▸ **YOUR GOAL**: Out of the lines below, please list those that hold the string "Beijing".

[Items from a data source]
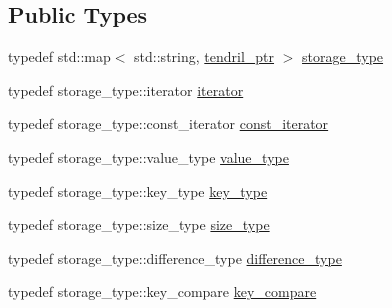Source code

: \subsection*{Public Types}
\begin{DoxyCompactItemize}
\item 
typedef std\+::map$<$ std\+::string, \hyperlink{namespaceecto_a84fb5f6130275382e5cbeb5fdececa78}{tendril\+\_\+ptr} $>$ \hyperlink{classecto_1_1tendrils_a3647503829f1b29de220584d265c63fb}{storage\+\_\+type}
\item 
typedef storage\+\_\+type\+::iterator \hyperlink{classecto_1_1tendrils_a6f0b7bd6e3a03f047351303630b889e0}{iterator}
\item 
typedef storage\+\_\+type\+::const\+\_\+iterator \hyperlink{classecto_1_1tendrils_a86df9983555ca4ebdae8b1d36aa4bbd8}{const\+\_\+iterator}
\item 
typedef storage\+\_\+type\+::value\+\_\+type \hyperlink{classecto_1_1tendrils_a736870868e76890e198448924cecdd4f}{value\+\_\+type}
\item 
typedef storage\+\_\+type\+::key\+\_\+type \hyperlink{classecto_1_1tendrils_aa6165c6ab72d93cd56796ea81e450245}{key\+\_\+type}
\item 
typedef storage\+\_\+type\+::size\+\_\+type \hyperlink{classecto_1_1tendrils_af3726f822a4fd60a1095bba31f1926ef}{size\+\_\+type}
\item 
typedef storage\+\_\+type\+::difference\+\_\+type \hyperlink{classecto_1_1tendrils_a919b9a4666ad641148b6a432a1fd08fb}{difference\+\_\+type}
\item 
typedef storage\+\_\+type\+::key\+\_\+compare \hyperlink{classecto_1_1tendrils_aa347bebda44153437e8554a25bed9e6b}{key\+\_\+compare}
\end{DoxyCompactItemize}
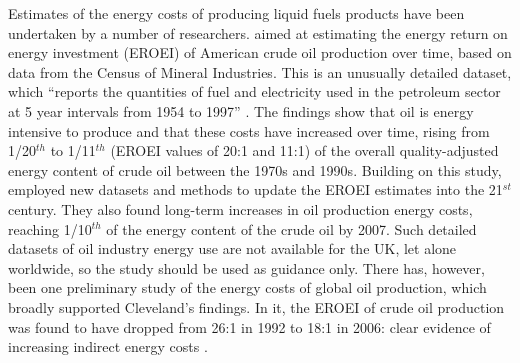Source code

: Estimates of the energy costs of producing liquid fuels products have been
undertaken by a number of researchers. \citet{Cleveland2005} aimed 
at estimating the energy return on energy investment (EROEI) of American crude
oil production over time, based on data from the Census of Mineral Industries.
This is an unusually detailed dataset, which ``reports the quantities of fuel
and electricity used in the petroleum sector at 5 year intervals from 1954 to
1997'' \citep[p.~777]{Cleveland2005}. The findings show that oil is
energy intensive to produce and that these costs have increased
over time, rising from 1/20$^{th}$ to 1/11$^{th}$ (EROEI values of 20:1 and 11:1) of
the overall quality-adjusted energy content of crude oil between the 1970s and
1990s. Building on this study, \citet{Guilford2011} employed new datasets and
methods to update the EROEI estimates into the 21$^{st}$ century. They also found
long-term increases in oil production energy costs, reaching 1/10$^{th}$ of the
energy content of the crude oil by 2007.
Such detailed datasets of oil industry energy use are not available for the UK,
let alone worldwide, so the study should be used as guidance only. There has,
however, been one preliminary study of the energy costs of global oil
production, which broadly supported Cleveland's findings. In it, the
EROEI of crude oil production was found to have dropped from
26:1 in 1992 to 18:1 in 2006: clear evidence of increasing indirect energy
costs \citep{Gagnon2009}.

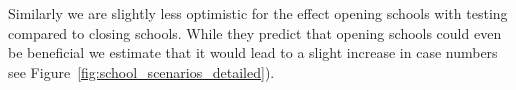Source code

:Similarly we are slightly less optimistic for the effect opening schools with testing
compared to closing schools. While they predict that opening schools could even be
beneficial we estimate that it would lead to a slight increase in case numbers
see Figure~\ref{fig:school_scenarios_detailed}).





\FloatBarrier
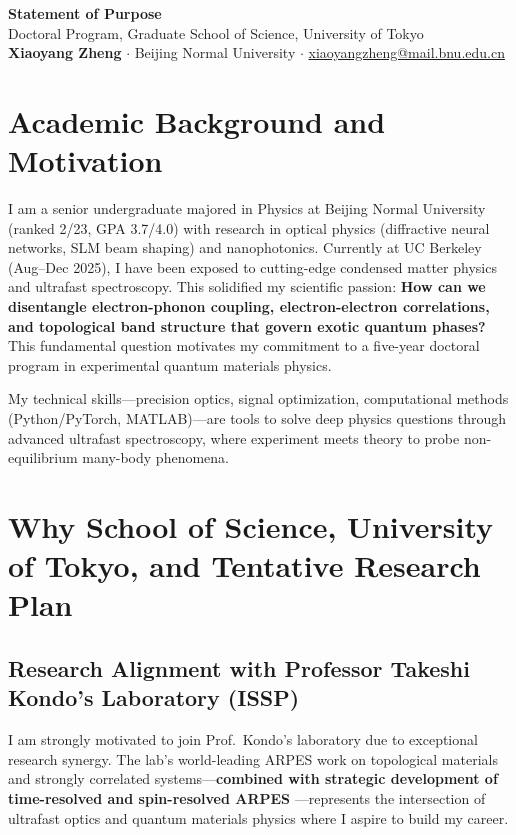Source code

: \documentclass[11pt,a4paper]{article}
\begin{document}
\begin{center}
    {\large \textbf{Statement of Purpose}}\\[0.2em]
    {\normalsize Doctoral Program, Graduate School of Science, University of Tokyo}\\[0.5em]
    \textbf{Xiaoyang Zheng} $\cdot$ Beijing Normal University $\cdot$ \href{mailto:xiaoyangzheng@mail.bnu.edu.cn}{xiaoyangzheng@mail.bnu.edu.cn}
\end{center}

\vspace{-0.4em}

\section{Academic Background and Motivation}

I am a senior undergraduate majored in Physics at Beijing Normal University (ranked 2/23, GPA 3.7/4.0) with research in optical physics (diffractive neural networks, SLM beam shaping) and nanophotonics. Currently at UC Berkeley (Aug--Dec 2025), I have been exposed to cutting-edge condensed matter physics and ultrafast spectroscopy. This solidified my scientific passion: \textbf{How can we disentangle electron-phonon coupling, electron-electron correlations, and topological band structure that govern exotic quantum phases?} This fundamental question motivates my commitment to a five-year doctoral program in experimental quantum materials physics.

My technical skills—precision optics, signal optimization, computational methods (Python/PyTorch, MATLAB)—are tools to solve deep physics questions through advanced ultrafast spectroscopy, where experiment meets theory to probe non-equilibrium many-body phenomena.

\section{Why School of Science, University of Tokyo, and Tentative Research Plan}

\subsection{Research Alignment with Professor Takeshi Kondo's Laboratory (ISSP)}

I am strongly motivated to join Prof.~Kondo's laboratory due to exceptional research synergy. The lab's world-leading ARPES work on topological materials and strongly correlated systems—\textbf{combined with strategic development of time-resolved and spin-resolved ARPES} —represents the intersection of ultrafast optics and quantum materials physics where I aspire to build my career.
\end{document}
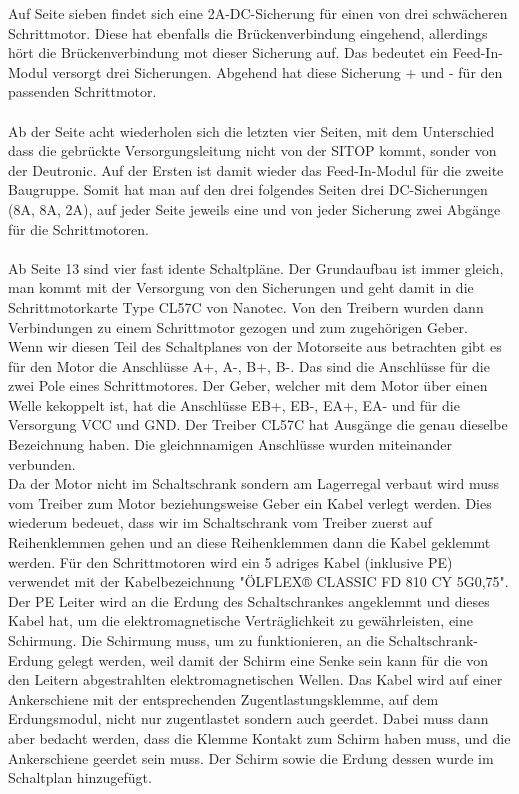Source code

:    Auf Seite sieben findet sich eine 2A-DC-Sicherung für einen von drei schwächeren Schrittmotor. Diese hat ebenfalls die Brückenverbindung eingehend, allerdings hört die Brückenverbindung mot dieser Sicherung auf. Das bedeutet ein Feed-In-Modul versorgt drei Sicherungen. Abgehend hat diese Sicherung + und - für den passenden Schrittmotor.\\\\
    Ab der Seite acht wiederholen sich die letzten vier Seiten, mit dem Unterschied dass die gebrückte Versorgungsleitung nicht von der SITOP kommt, sonder von der Deutronic. Auf der Ersten ist damit wieder das Feed-In-Modul für die zweite Baugruppe. Somit hat man auf den drei folgendes Seiten drei DC-Sicherungen (8A, 8A, 2A), auf jeder Seite jeweils eine und von jeder Sicherung zwei Abgänge für die Schrittmotoren.\\\\
    Ab Seite 13 sind vier fast idente Schaltpläne. Der Grundaufbau ist immer gleich, man kommt mit der Versorgung von den Sicherungen und geht damit in die Schrittmotorkarte Type CL57C von Nanotec. Von den Treibern wurden dann Verbindungen zu einem Schrittmotor gezogen und zum zugehörigen Geber.\\
    Wenn wir diesen Teil des Schaltplanes von der Motorseite aus betrachten gibt es für den Motor die Anschlüsse A+, A-, B+, B-. Das sind die Anschlüsse für die zwei Pole eines Schrittmotores. Der Geber, welcher mit dem Motor über einen Welle kekoppelt ist, hat die Anschlüsse EB+, EB-, EA+, EA-  und für die Versorgung VCC und GND. Der Treiber CL57C hat Ausgänge die genau dieselbe Bezeichnung haben. Die gleichnnamigen Anschlüsse wurden miteinander verbunden. \\Da der Motor nicht im Schaltschrank sondern am Lagerregal verbaut wird muss vom Treiber zum Motor beziehungsweise Geber ein Kabel verlegt werden. Dies wiederum bedeuet, dass wir im Schaltschrank vom Treiber zuerst auf Reihenklemmen gehen und an diese Reihenklemmen dann die Kabel geklemmt werden. Für den Schrittmotoren wird ein 5 adriges Kabel (inklusive PE) verwendet mit der Kabelbezeichnung "ÖLFLEX® CLASSIC FD 810 CY 5G0,75". Der PE Leiter wird an die Erdung des Schaltschrankes angeklemmt und dieses Kabel hat, um die elektromagnetische Verträglichkeit zu gewährleisten, eine Schirmung. Die Schirmung muss, um zu funktionieren, an die Schaltschrank-Erdung gelegt werden, weil damit der Schirm eine Senke sein kann für die von den Leitern abgestrahlten elektromagnetischen Wellen. Das Kabel wird auf einer Ankerschiene mit der entsprechenden Zugentlastungsklemme, auf dem Erdungsmodul, nicht nur zugentlastet sondern auch geerdet. Dabei muss dann aber bedacht werden, dass die Klemme Kontakt zum Schirm haben muss, und die Ankerschiene geerdet sein muss. Der Schirm sowie die Erdung dessen wurde im Schaltplan hinzugefügt. \\
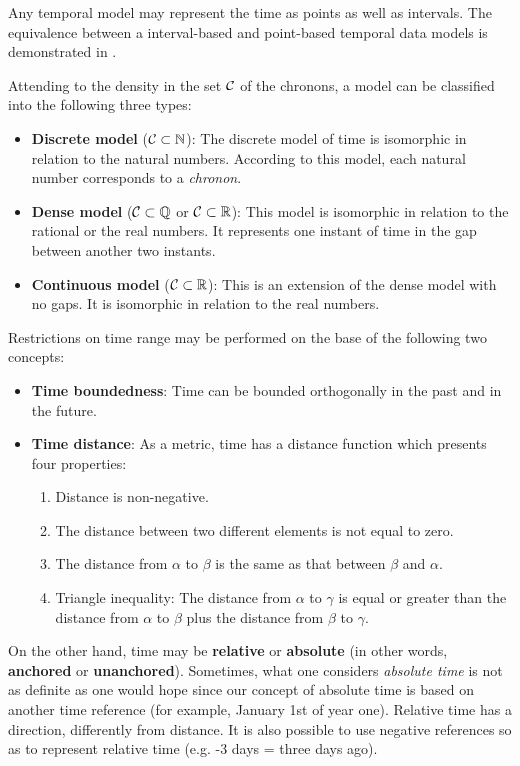 Any temporal model may represent the time as points as well as intervals. The equivalence between a interval-based and point-based temporal data models is demonstrated in \cite{Böhlen_point-versus}.

Attending to the density in the set $\mathcal{C}$ of the chronons, a model can be classified into the following three types:

\begin{itemize}
\item
\textbf{Discrete model} ($\mathcal{C} \subset \mathbb{N}$):  The discrete model of time is isomorphic in relation to the natural numbers. According to this model, each natural number corresponds to a \emph{chronon}.
\item
\textbf{Dense model} ($\mathcal{C} \subset \mathbb{Q}$ or $\mathcal{C} \subset \mathbb{R}$): This model is isomorphic in relation to the rational or the real numbers. It represents one instant of time in the gap between another two instants. 
\item
\textbf{Continuous model} ($\mathcal{C} \subset \mathbb{R}$): This is an extension of the dense model with no gaps. It is isomorphic in relation to the real numbers. 
\end{itemize}




Restrictions on time range may be performed on the base of the following two concepts:
\begin{itemize}
\item
\textbf{Time boundedness}: Time can be bounded orthogonally in the past and in the future.
\item
\textbf{Time distance}: As a metric, time has a distance function which presents four properties:
\begin{enumerate}
\item
Distance is non-negative.
\item
The distance between two different elements is not equal to zero.
\item
The distance from $\alpha$ to $\beta$ is the same as that between $\beta$ and $\alpha$.
\item
Triangle inequality: The distance from $\alpha$ to $\gamma$ is equal or greater than the distance from $\alpha$ to $\beta$ plus the distance from $\beta$ to $\gamma$.
\end{enumerate}
\end{itemize}

On the other hand, time may be \textbf{relative} or \textbf{absolute} (in other words, \textbf{anchored} or \textbf{unanchored}). Sometimes, what one considers \emph{absolute time} is not as definite as one would hope since our concept of absolute time is based on another time reference (for example, January 1st of year one). Relative time has a direction, differently from distance. It is also possible to use negative references so as to represent relative time (e.g. -3 days = three days ago).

▸ **EXERCISE SOLUTION**:
    \textbf{Xiaoyang Zheng} $\cdot$ Beijing Normal University $\cdot$ \href{mailto:xiaoyangzheng@mail.bnu.edu.cn}{xiaoyangzheng@mail.bnu.edu.cn}
I am a senior undergraduate majored in Physics at Beijing Normal University (ranked 2/23, GPA 3.7/4.0) with research in optical physics (diffractive neural networks, SLM beam shaping) and nanophotonics. Currently at UC Berkeley (Aug--Dec 2025), I have been exposed to cutting-edge condensed matter physics and ultrafast spectroscopy. This solidified my scientific passion: \textbf{How can we disentangle electron-phonon coupling, electron-electron correlations, and topological band structure that govern exotic quantum phases?} This fundamental question motivates my commitment to a five-year doctoral program in experimental quantum materials physics.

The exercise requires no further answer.